Task description: Transcribe the listing that follows exactly, from its first line to its last.

Source data:
• • •

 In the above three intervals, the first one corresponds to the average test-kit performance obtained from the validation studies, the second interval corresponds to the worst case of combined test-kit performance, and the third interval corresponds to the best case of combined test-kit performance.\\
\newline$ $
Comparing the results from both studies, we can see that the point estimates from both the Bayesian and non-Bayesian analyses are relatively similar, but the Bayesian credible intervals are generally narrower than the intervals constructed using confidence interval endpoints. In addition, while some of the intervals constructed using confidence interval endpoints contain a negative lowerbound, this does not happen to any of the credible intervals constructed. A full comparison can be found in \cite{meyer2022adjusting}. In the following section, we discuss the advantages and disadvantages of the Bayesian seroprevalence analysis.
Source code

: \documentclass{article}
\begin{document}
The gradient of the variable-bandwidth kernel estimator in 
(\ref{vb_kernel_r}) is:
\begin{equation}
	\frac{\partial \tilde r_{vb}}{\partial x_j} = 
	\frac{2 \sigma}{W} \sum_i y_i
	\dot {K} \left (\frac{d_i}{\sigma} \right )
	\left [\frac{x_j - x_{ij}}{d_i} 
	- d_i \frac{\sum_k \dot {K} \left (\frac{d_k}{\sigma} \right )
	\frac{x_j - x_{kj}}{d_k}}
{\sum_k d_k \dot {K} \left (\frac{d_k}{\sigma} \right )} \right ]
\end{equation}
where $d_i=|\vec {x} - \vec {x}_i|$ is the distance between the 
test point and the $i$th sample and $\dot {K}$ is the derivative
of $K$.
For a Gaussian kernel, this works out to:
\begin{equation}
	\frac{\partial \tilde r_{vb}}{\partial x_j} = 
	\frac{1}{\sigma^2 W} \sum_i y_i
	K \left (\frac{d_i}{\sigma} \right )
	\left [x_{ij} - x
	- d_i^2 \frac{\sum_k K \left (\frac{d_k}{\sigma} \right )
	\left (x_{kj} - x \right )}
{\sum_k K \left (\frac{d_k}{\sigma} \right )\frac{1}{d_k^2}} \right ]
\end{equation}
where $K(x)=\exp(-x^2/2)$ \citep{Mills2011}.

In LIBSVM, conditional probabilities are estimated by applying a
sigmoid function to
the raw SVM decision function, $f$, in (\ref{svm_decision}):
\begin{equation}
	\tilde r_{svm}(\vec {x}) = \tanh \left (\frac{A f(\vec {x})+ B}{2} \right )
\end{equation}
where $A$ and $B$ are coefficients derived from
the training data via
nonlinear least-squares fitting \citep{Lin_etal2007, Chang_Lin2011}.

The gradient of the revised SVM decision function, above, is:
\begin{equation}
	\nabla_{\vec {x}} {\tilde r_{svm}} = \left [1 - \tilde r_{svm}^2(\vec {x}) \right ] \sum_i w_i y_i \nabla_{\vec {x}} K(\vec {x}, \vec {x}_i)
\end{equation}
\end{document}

• • •

Task output:
 In the above three intervals, the first one corresponds to the average test-kit performance obtained from the validation studies, the second interval corresponds to the worst case of combined test-kit performance, and the third interval corresponds to the best case of combined test-kit performance.\\
\newline$ $
Comparing the results from both studies, we can see that the point estimates from both the Bayesian and non-Bayesian analyses are relatively similar, but the Bayesian credible intervals are generally narrower than the intervals constructed using confidence interval endpoints. In addition, while some of the intervals constructed using confidence interval endpoints contain a negative lowerbound, this does not happen to any of the credible intervals constructed. A full comparison can be found in \cite{meyer2022adjusting}. In the following section, we discuss the advantages and disadvantages of the Bayesian seroprevalence analysis.
Source code

: \documentclass{article}
\begin{document}
The gradient of the variable-bandwidth kernel estimator in 
(\ref{vb_kernel_r}) is:
\begin{equation}
	\frac{\partial \tilde r_{vb}}{\partial x_j} = 
	\frac{2 \sigma}{W} \sum_i y_i
	\dot {K} \left (\frac{d_i}{\sigma} \right )
	\left [\frac{x_j - x_{ij}}{d_i} 
	- d_i \frac{\sum_k \dot {K} \left (\frac{d_k}{\sigma} \right )
	\frac{x_j - x_{kj}}{d_k}}
{\sum_k d_k \dot {K} \left (\frac{d_k}{\sigma} \right )} \right ]
\end{equation}
where $d_i=|\vec {x} - \vec {x}_i|$ is the distance between the 
test point and the $i$th sample and $\dot {K}$ is the derivative
of $K$.
For a Gaussian kernel, this works out to:
\begin{equation}
	\frac{\partial \tilde r_{vb}}{\partial x_j} = 
	\frac{1}{\sigma^2 W} \sum_i y_i
	K \left (\frac{d_i}{\sigma} \right )
	\left [x_{ij} - x
	- d_i^2 \frac{\sum_k K \left (\frac{d_k}{\sigma} \right )
	\left (x_{kj} - x \right )}
{\sum_k K \left (\frac{d_k}{\sigma} \right )\frac{1}{d_k^2}} \right ]
\end{equation}
where $K(x)=\exp(-x^2/2)$ \citep{Mills2011}.

In LIBSVM, conditional probabilities are estimated by applying a
sigmoid function to
the raw SVM decision function, $f$, in (\ref{svm_decision}):
\begin{equation}
	\tilde r_{svm}(\vec {x}) = \tanh \left (\frac{A f(\vec {x})+ B}{2} \right )
\end{equation}
where $A$ and $B$ are coefficients derived from
the training data via
nonlinear least-squares fitting \citep{Lin_etal2007, Chang_Lin2011}.

The gradient of the revised SVM decision function, above, is:
\begin{equation}
	\nabla_{\vec {x}} {\tilde r_{svm}} = \left [1 - \tilde r_{svm}^2(\vec {x}) \right ] \sum_i w_i y_i \nabla_{\vec {x}} K(\vec {x}, \vec {x}_i)
\end{equation}
\end{document}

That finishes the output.